I cast Gabrielle Drake as the female lead, partly because she is in an episode of the series, and partly for her role in the astonishing BBC essay film version of Ballard’s ideas called “Crash!”. I have resisted trying to rip too much from this perfect short film as it would have been too easy; just a few shots of Drake and some 70s street furniture (as well as a cameo from Ballard himself). Elsewhere, I cast Paul Eddington as the male lead, meaning I could draw on footage of him in both Man at the Top and The Good Life. There was always something quietly Ballardian about Margo and Jerry.

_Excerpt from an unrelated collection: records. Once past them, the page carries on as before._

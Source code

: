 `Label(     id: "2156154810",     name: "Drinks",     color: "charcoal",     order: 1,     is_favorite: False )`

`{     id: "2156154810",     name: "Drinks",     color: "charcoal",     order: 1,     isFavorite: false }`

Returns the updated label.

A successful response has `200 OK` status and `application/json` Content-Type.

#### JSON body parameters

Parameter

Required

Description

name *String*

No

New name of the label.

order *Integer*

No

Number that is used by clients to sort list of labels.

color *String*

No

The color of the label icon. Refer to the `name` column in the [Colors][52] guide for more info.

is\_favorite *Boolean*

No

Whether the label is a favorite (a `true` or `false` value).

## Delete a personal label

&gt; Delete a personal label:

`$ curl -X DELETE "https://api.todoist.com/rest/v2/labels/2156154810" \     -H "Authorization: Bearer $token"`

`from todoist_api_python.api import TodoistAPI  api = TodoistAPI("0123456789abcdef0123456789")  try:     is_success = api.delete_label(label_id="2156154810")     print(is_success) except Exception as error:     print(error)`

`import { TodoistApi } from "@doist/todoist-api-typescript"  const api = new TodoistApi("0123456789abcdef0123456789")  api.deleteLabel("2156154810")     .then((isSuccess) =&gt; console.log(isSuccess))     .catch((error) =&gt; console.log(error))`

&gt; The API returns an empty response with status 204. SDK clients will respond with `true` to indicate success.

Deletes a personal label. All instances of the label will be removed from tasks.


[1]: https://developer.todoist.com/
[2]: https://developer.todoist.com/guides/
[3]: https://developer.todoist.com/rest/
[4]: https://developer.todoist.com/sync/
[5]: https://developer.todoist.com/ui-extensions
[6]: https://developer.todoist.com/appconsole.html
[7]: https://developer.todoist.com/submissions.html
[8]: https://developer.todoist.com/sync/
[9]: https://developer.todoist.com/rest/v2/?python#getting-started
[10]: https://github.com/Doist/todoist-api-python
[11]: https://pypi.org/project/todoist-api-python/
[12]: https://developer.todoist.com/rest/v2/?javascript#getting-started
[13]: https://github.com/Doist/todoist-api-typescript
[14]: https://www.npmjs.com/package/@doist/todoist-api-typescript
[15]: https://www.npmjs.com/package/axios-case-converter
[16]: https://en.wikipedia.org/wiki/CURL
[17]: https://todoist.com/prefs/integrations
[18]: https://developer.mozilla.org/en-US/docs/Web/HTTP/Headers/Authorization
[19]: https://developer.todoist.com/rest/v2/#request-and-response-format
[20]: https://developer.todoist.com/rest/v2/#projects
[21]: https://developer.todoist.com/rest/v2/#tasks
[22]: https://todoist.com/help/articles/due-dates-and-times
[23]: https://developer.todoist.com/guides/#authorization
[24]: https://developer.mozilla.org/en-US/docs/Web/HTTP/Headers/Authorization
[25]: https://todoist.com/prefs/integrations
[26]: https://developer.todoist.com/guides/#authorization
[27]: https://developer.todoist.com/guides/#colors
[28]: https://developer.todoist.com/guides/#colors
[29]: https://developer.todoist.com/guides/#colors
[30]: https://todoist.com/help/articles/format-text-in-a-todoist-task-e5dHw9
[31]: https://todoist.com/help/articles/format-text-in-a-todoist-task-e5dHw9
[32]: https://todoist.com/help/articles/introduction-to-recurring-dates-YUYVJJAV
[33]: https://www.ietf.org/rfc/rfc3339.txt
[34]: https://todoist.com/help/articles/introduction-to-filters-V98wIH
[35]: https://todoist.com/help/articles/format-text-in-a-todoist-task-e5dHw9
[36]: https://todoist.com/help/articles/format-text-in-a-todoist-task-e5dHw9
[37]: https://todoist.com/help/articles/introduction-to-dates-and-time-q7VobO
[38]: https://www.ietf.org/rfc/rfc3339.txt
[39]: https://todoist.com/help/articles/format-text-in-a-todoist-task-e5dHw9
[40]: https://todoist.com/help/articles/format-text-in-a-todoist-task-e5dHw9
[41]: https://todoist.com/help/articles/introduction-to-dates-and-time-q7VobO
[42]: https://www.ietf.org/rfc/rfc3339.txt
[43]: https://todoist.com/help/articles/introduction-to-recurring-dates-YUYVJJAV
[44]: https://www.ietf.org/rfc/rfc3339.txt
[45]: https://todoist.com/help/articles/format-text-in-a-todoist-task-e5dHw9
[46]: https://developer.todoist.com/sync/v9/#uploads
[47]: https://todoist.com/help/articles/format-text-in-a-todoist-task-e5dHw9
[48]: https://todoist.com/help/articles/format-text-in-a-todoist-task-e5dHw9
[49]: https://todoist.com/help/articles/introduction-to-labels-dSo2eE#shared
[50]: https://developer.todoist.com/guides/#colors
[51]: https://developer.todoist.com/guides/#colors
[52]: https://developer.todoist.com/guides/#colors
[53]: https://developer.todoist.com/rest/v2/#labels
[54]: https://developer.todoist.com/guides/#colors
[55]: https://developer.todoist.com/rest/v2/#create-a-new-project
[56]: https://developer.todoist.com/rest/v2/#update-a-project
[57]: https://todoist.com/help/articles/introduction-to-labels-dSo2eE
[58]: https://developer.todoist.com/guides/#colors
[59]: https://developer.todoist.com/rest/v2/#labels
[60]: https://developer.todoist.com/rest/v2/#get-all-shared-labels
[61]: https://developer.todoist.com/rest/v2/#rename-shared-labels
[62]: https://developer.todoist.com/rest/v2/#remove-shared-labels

It may seem odd to have chosen Crash to do this with. David Cronenberg famously adapted the novel in the 1990s and so two screen versions already exist technically. But Crash (1996) has always struck me as yet another miss in regards to adapting Ballard. The move to North America from Britain makes sense on paper (the land of highways and big cars etc.) but fails to capture the oily, pulsating pressure at the heart of the book: namely, the unleashed repression of London. Crash is a London novel. It is as tied to the topography of the city as Dublin is to Ulysses. Uncoupling them was a mistake, and I wish Cronenberg had discovered his later penchant for filming in London (in the likes of Spider and Eastern Promises) before adapting Crash.
Still, here is the trailer, made without AI. On the day I finished it, I was advertised an application for an AI girlfriend on Instagram, much to my partner’s bemusement. While I hope this trailer captures the spirit of Ballard, it is really not that important if it does: it is his future we are living in after all. His world is ultimately inescapable because it is ours.